Nervously, she rubbed the silver band on her ring finger until she became conscious of it. Sighing, she stopped.
“If Lord Tremmel attends, it will be nice to see him again,” she lied. “Oh, is that a pig I see rutting in the underbrush, brother? I do think the monastery should be more careful with its stores.”
Out of the corner of her eye, she caught Breinert’s grin.
“Rianna,” he chuckled, patting her arm, “No matter the reason, I and the other monks are always pleased when you stay with us.”
“And I am always pleased to come,” she wanted to reply, but refrained.
The river Coldwell coursed within shouting distance of the abbey’s door. Rianna caught a glimpse of it as they traveled alongside a bluff. The waterway’s deep bed provided sustenance as well as easy trade for the brothers, and travelers going to and coming from the city of Dargon appreciated the respite. With the nearby town of Kenna continuing to grow, this area of the river saw increased traffic.
The bluff softened ahead of the couple and provided footing for a forest, the trees growing along the steep slopes down to the water’s edge. Nestled among the primary rows of birch, a set of square, roughly-hewn steps descended the hill. Breinert cautioned her as they traversed it. A small clearing at the bottom lay not far from the river’s bank, a thicket of trunks dividing the two. Breinert had set up several lines of rope in this area, strung among branches, each line supporting a rough cloth. The overall effect was a somewhat private den with a water-filled pool at its center. Rianna had seen dozens of similar depressions in the rocky foothills leading up to the mountains; this particular one had once been a washing yard, but was abandoned when the order had tapped the Coldwell from a well on the highland. The abbey had given leave to Breinert to use this area for his counsel with visitors. After all, what was a water-priest without water?
Eight unlit candles of various heights sat in fissures along the edges of the pool. As usual, by mixture or magic, the priest had laced the inland air with a faint smell of the sea.

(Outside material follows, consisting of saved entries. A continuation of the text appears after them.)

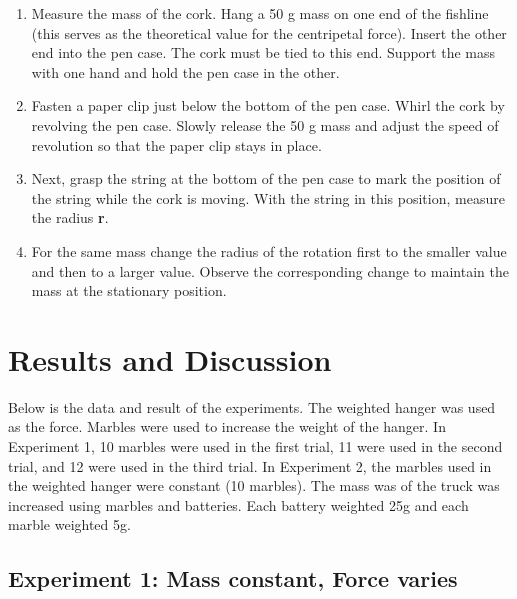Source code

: \documentclass[a4paper,12pt]{article}
\begin{document}
\begin{enumerate}
    \item Measure the mass of the cork. Hang a 50 g mass on one end of the fishline (this serves as the theoretical value for the centripetal force). Insert the other end into the pen case. The cork must be tied to this end. Support the mass with one hand and hold the pen case in the other.
    \item Fasten a paper clip just below the bottom of the pen case. Whirl the cork by revolving the pen case. Slowly release the 50 g mass and adjust the speed of revolution so that the paper clip stays in place.
    \item Next, grasp the string at the bottom of the pen case to mark the position of the string while the cork is moving. With the string in this position, measure the radius \textbf{r}.
    \item For the same mass change the radius of the rotation first to the smaller value and then to a larger value. Observe the corresponding change to maintain the mass at the stationary position.
\end{enumerate}


\section{Results and Discussion}
Below is the data and result of the experiments. The weighted hanger was used as the force. Marbles were used to increase the weight of the hanger. In Experiment 1, 10 marbles were used in the first trial, 11 were used in the second trial, and 12 were used in the third trial. In Experiment 2, the marbles used in the weighted hanger were constant (10 marbles). The mass was of the truck was increased using marbles and batteries. Each battery weighted 25g and each marble weighted 5g.

\subsection{Experiment 1: Mass constant, Force varies}
\begin{table}[h]
    \centering
    \renewcommand{\arraystretch}{1.2}
    \caption{Results of the Experiment}
    \label{table:exp}
\end{table}
\end{document}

Breinert left her side to light the wicks. Rianna knew the ritual. She undid her robe, revealing a long, white shift underneath.
She walked over to the pool’s side and dipped her toes. The priest had warmed it with the help of a kettle and a fire-pit not too far removed. The tepid water felt comfortable and was amazingly clear. She could see down to the bowl-like center, various underwater ledges and outcroppings providing places to sit. She lowered herself to the closest one, swishing her feet as her gown slowly billowed about her.
Breinert still busied himself with the candles.
“How do you feel?” he asked, eyes set on the wick before him.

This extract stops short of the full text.